Ogiri is traditionally made from the fermentation of egusi (melon seeds), although there are other types of Ogiri made from different seed substrates, such as sesame castor oil beans (Ogiri Igbo/ Ogiri Isi), fluted pumpkin seeds, watermelon seeds, and peanuts, all produced at lower frequencies.

Among the Yorubas, it is also called Eragiri, (Ògìrì, Ẹ̀ràgìrì) and used in cooking particularly amongst the Ijebu, Ekiti, Ondo, Osun, Oyo, and Igbo people. Contrary to popular opinion especially amongst content creating chefs and foodies, Ogiri and Iru are not the same condiment. Ogiri is an umami flavoring made by fermenting oil seeds, such as sesame/beniseed (yọnmọti), melon, castor beans, etc, as described in the Yoruba lexicon published in the year 1843 and other sources. Iru on the other hand is made of locust bean seeds. This is supported by authoritative evidences from the 19th century, showing separate entries for both words in the Yoruba lexicon, long before its (Ogiri) adoption into the Igbo lexicon which ultimately suggests linguistics borrowing from the former into the latter owing to migration and cultural exchange.

The process and product of making Ogiri is similar to those of; Iru, douchi, and other fermented food products. Its smell is similar to cheese, miso, or stinky tofu.

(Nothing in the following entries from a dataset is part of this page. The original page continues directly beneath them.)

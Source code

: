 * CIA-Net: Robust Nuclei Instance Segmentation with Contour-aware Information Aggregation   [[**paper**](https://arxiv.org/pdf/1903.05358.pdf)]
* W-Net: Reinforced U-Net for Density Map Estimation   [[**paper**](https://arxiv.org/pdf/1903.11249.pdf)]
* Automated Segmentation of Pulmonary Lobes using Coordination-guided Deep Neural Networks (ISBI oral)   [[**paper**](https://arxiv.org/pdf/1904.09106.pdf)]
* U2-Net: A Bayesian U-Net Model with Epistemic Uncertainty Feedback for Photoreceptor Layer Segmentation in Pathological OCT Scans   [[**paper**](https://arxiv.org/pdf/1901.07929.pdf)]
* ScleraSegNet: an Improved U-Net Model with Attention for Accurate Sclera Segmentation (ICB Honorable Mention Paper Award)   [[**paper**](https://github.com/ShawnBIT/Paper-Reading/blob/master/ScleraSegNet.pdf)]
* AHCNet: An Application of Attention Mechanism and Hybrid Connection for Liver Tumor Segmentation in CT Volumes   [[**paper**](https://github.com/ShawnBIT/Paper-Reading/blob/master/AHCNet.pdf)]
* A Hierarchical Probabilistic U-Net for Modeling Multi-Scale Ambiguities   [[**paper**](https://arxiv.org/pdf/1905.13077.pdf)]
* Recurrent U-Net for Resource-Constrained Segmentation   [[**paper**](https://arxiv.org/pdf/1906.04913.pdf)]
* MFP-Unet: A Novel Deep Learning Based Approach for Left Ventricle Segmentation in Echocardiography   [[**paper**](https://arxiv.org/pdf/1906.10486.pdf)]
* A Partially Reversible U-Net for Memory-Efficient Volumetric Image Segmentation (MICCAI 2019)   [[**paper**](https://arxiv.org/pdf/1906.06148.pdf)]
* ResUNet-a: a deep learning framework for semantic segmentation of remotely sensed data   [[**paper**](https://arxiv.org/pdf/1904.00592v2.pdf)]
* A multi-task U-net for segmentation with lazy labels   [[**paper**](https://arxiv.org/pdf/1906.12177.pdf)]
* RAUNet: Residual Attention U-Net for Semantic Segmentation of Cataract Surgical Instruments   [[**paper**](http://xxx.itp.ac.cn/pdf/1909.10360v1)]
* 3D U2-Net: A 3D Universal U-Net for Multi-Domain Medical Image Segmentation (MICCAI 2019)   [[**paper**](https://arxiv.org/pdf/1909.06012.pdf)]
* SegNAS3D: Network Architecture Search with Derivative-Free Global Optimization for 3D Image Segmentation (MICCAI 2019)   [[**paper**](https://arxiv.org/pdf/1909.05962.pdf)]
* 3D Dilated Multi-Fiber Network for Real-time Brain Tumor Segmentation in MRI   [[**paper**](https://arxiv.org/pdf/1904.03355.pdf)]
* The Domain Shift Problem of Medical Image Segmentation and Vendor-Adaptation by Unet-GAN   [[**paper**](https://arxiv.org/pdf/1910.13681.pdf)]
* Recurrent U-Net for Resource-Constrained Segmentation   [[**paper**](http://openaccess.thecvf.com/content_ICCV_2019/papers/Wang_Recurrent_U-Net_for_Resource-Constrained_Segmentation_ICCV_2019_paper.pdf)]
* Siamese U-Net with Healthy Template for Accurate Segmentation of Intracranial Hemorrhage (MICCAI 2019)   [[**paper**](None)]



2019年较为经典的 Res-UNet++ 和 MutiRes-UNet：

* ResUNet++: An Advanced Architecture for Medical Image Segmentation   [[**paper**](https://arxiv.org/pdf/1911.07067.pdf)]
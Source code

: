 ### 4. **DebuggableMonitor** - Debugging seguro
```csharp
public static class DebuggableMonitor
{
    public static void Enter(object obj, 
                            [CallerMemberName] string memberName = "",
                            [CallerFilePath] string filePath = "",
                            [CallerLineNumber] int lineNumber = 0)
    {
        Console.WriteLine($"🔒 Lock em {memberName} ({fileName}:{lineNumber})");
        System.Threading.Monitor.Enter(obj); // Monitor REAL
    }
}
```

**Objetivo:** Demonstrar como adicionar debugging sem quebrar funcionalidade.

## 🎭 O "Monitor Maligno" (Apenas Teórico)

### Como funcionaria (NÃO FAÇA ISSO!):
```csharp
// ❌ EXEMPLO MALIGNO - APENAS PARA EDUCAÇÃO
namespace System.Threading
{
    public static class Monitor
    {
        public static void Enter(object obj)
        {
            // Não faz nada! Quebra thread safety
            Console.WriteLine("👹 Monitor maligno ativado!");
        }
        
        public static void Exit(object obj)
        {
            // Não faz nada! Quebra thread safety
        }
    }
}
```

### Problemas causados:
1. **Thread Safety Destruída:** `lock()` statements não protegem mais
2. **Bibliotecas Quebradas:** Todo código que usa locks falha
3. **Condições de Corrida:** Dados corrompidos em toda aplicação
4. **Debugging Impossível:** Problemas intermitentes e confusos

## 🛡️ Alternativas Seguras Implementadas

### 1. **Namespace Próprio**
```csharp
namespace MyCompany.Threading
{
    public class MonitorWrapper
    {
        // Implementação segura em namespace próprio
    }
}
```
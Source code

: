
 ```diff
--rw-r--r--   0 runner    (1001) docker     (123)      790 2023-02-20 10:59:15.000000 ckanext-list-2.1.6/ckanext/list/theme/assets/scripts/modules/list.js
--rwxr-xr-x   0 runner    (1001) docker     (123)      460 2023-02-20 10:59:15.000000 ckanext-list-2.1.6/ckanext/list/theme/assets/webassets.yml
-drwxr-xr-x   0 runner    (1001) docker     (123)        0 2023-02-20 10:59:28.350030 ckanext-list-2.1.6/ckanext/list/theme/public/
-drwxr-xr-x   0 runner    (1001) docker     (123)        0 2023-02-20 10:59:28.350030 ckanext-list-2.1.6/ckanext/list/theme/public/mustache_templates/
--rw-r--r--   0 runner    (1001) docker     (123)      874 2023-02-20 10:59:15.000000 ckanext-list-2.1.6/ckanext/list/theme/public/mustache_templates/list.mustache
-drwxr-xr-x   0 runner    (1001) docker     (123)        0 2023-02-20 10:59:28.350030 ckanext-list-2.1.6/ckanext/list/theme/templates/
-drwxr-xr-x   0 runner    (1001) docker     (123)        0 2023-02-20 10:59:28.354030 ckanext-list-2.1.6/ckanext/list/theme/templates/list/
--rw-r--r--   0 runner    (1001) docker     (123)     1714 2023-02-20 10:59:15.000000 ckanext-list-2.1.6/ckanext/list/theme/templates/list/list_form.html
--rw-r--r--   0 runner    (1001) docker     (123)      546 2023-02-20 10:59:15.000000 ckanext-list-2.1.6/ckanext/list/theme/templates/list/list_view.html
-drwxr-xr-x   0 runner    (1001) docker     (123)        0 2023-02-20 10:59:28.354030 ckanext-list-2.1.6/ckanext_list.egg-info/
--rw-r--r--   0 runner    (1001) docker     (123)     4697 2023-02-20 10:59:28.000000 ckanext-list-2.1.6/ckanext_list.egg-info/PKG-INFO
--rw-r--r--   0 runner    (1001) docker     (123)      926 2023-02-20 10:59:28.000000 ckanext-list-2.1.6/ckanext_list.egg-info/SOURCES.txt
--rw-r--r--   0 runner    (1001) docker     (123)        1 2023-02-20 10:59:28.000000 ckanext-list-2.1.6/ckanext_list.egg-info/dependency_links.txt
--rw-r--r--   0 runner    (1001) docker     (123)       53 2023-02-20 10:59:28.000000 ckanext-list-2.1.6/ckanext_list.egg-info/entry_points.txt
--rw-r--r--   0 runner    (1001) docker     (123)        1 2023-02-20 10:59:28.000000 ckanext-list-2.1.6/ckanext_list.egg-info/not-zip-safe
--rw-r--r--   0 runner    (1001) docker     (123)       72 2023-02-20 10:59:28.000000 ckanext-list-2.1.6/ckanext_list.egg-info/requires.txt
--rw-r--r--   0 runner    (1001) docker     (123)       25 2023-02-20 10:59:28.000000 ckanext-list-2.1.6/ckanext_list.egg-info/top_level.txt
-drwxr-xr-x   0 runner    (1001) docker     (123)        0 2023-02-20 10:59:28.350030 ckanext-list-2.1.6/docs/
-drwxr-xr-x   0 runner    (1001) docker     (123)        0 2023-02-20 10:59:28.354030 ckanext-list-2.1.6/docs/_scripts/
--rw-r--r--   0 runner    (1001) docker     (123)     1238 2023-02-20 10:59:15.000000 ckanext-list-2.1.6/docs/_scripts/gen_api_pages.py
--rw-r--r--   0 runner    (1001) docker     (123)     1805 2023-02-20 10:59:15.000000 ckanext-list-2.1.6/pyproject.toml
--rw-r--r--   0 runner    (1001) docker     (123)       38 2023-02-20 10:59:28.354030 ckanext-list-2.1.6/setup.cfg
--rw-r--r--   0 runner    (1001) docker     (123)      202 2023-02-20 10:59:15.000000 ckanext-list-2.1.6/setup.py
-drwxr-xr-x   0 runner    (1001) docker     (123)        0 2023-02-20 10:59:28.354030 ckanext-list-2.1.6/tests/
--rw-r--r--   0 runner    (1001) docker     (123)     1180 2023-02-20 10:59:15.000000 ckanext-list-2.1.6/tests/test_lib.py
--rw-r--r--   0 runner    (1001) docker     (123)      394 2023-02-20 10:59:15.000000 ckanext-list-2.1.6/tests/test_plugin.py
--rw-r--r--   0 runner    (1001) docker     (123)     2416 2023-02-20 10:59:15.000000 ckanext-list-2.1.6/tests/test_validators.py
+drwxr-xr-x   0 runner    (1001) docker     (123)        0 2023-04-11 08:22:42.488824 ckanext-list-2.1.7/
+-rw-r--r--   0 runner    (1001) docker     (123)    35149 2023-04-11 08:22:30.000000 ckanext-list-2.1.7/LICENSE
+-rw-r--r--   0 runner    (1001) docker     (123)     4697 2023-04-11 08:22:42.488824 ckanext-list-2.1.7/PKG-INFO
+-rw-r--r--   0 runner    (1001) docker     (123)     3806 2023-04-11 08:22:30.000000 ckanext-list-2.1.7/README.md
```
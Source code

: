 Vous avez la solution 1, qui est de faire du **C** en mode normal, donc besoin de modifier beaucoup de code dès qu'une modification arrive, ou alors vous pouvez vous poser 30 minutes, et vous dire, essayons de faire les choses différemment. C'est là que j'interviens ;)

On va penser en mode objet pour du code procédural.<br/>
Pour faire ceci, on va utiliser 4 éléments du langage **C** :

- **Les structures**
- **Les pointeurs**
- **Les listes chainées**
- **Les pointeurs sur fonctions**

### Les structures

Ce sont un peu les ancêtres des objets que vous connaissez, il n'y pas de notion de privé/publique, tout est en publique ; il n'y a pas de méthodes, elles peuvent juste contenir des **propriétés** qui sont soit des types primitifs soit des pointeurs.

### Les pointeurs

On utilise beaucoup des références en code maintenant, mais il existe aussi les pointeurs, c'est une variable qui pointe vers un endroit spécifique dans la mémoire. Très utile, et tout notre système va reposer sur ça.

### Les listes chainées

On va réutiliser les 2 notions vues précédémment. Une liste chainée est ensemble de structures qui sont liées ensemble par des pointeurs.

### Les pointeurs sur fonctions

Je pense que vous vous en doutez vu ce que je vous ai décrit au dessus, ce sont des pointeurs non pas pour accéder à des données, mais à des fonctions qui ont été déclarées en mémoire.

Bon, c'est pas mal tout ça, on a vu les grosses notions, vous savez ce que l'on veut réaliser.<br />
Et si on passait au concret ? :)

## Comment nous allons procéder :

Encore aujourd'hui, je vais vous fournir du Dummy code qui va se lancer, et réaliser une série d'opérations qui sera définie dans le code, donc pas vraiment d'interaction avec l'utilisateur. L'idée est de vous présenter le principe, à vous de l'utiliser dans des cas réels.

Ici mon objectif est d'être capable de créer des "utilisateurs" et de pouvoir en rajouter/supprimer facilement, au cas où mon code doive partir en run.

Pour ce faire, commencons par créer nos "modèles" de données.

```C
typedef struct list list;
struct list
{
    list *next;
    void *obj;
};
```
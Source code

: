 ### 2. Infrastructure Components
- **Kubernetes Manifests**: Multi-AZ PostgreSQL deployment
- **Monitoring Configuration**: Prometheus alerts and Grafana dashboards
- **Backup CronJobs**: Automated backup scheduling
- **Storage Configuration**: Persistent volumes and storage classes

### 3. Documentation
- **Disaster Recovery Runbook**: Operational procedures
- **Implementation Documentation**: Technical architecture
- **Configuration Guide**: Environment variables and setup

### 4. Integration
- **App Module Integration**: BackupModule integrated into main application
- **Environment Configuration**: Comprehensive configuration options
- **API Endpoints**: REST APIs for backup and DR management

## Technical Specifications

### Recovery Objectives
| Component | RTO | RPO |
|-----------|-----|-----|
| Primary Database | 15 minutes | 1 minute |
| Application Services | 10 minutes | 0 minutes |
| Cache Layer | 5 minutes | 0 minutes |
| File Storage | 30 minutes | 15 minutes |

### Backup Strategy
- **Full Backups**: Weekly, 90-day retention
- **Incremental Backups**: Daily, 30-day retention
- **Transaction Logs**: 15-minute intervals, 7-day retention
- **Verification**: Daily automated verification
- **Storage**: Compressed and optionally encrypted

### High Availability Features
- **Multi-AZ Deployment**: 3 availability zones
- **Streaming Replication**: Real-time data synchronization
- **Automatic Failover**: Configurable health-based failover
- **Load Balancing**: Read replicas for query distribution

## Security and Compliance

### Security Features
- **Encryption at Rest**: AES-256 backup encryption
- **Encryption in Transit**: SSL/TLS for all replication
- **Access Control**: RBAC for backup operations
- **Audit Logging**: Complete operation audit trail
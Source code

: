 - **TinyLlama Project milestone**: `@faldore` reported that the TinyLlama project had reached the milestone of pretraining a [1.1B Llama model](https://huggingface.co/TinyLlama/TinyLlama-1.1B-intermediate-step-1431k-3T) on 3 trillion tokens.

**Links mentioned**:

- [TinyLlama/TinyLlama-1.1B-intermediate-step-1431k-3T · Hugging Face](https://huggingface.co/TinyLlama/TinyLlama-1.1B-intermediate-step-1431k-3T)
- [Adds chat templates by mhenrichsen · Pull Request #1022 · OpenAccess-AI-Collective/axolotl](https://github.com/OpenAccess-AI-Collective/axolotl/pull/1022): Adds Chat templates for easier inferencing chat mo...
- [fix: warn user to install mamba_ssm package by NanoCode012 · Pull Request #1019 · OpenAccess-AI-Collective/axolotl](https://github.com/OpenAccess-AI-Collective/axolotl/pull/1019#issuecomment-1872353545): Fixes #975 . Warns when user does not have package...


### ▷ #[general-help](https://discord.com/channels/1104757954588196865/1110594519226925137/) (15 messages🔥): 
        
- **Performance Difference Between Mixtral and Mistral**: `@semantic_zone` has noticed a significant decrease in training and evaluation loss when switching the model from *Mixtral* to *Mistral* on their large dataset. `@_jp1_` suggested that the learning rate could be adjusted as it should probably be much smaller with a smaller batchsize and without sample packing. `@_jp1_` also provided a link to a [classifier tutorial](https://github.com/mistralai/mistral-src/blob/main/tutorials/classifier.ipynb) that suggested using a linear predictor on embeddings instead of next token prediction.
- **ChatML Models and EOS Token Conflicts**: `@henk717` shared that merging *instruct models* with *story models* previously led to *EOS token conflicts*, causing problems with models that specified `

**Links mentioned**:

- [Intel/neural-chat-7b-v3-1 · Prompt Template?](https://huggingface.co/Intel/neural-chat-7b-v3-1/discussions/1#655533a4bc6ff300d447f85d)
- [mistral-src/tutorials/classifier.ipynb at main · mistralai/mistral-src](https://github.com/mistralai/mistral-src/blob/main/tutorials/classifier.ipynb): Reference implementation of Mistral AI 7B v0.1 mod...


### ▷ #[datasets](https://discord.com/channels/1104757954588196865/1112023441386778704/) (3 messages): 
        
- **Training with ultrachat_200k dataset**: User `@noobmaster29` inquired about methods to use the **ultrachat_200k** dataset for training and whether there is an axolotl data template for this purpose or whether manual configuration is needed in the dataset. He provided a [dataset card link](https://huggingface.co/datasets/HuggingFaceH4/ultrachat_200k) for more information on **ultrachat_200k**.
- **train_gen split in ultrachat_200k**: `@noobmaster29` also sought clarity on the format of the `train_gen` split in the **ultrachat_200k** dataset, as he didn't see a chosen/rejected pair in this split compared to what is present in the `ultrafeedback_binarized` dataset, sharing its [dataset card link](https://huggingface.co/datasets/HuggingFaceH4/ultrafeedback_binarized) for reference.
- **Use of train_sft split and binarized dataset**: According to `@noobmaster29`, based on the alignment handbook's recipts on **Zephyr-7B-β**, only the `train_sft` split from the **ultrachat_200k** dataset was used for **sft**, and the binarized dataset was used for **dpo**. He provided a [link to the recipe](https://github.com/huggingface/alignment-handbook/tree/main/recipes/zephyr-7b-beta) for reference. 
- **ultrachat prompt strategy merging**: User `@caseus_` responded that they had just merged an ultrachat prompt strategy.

Ogiri is best known in West Africa. It is popular among the Yoruba, Igbo people, and Including among the Krio of Sierra Leone who call it by the same name – Ogiri saro,. Ogiri as known among the Igbo people of Nigeria is different and similar to Iru Pete, which is iru in its mashed form. A similar condiment known locally as Okpehe, Okpei, Okpiye, or Ogiri Okpei is native to the Igala and Idoma people of Nigeria's Middle Belt, it is however made from African mesquite bean seeds, specifically Anonychium.